Reporter: Wahyu Satriani, Dina Farisah | Editor: Rizki Caturini
JAKARTA. Upaya Otoritas Jasa Keuangan (OJK) memperluas agen penjual efek reksadana atau APERD kian serius. Selain menerbitkan draft aturan terkait pendaftaran agen penjual efek reksadana, otoritas finansial ini juga meluncurkan beleid mengenai perilaku agen penjual efek reksadana.
Beleid ini lebih spesifik mengatur mengenai kemampuan dan kesiapan sumber daya tenaga pemasaran. Tujuannya agar kepastian hukum lebih terjamin serta melindungi kepentingan masyarakat pemodal dari praktik yang merugikan.
OJK mewajibkan setiap APERD memiliki surat tanda terdaftar dari OJK. Selain itu, APERD wajib memastikan kegiatan penjualan reksadana dilakukan oleh tenaga pemasaran yang telah mengantongi izin sebagai wakil perusahaan efek atau wakil agen penjual efek reksadana (Waperd) sebelum melakukan kegiatan pemasaran. APERD juga wajib menjadi asosiasi terkait penjualan efek reksadana.
Kepala Eksekutif Pengawas Pasar Modal Otoritas Jasa Keuangan (OJK) Nurhaida mengatakan, OJK juga tengah mengkaji segi keamanan aturan ini. Sebab, semakin banyak agen penjual, semakin menyita pengawasan otoritas. “Dari sisi internal OJK, kami sudah menetapkan prosedur operasi standar (SOP),” ujar Nurhaida, Minggu (20/10).
Untuk meminimalkan risiko, sejumlah larangan bagi APERD juga disebutkan dalam aturan ini. Di antaranya APERD tidak diperbolehkan menerbitkan konfirmasi atas penjualan atau subscription dan pembelian kembali atau redemption efek reksadana. APERD juga dilarang menjual efek reksadana yang dimiliki oleh pemegang reksadana tanpa izin dan instruksi dari pemegang efek reksadana.
APERD juga tidak diperkenankan membuat pernyataan yang negatif terhadap manajer investasi (MI) atau reksadana tertentu serta menjadikan komisi tambahan atau insentif sebagai dasar untuk merekomendasikan suatu reksadana kepada calon investor.
Aturan ini dibuat seiring mulai dibukanya beberapa pihak selain perbankan untuk menjadi APERD. Kini, sejumlah pihak, seperti perusahaan efek, perusahaan yang khusus didirikan untuk melakukan kegiatan sebagai APERD, perusahaan pegadaian, perasuransian, perusahaan pembiayaan, dan dana pensiun dapat menjadi APERD.
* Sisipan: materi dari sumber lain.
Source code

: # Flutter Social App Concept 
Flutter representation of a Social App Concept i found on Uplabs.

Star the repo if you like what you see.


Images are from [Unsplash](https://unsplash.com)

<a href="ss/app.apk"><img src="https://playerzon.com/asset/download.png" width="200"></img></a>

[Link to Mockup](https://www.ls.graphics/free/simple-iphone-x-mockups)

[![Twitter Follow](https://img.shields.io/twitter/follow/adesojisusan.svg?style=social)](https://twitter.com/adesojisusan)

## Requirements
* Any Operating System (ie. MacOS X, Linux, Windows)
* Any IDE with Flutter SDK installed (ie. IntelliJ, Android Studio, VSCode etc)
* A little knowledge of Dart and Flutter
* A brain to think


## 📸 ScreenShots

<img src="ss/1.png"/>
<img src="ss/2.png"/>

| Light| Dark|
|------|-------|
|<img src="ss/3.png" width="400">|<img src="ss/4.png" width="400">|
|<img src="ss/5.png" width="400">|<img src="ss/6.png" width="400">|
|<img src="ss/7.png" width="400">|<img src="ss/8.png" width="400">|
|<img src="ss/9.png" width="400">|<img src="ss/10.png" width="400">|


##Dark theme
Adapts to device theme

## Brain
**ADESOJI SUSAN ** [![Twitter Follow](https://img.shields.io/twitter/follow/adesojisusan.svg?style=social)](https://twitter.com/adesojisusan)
Direktur Utama BNI Asset Management Idhamshah Runizam menilai, diperlukan standard profesional dari APERD seiring realisasi aturan ini. "Tugas pengawasan APERD sebenarnya ada di OJK. Namun, dengan keterbatasan yang ada, sebaiknya Asosiasi Pengelola Reksa Dana Indonesia (APRDI) perlu berperan," ujar Idhamshah.
Head of Investment BNI Asset Management Abdullah Umar Baswedan menambahkan, OJK perlu mengetatkan pengawasan agar tidak terjadi miss-selling alias kesalahan dalam proses penjualan. Misalnya, agen mengiming-imingi imbal hasil tetap.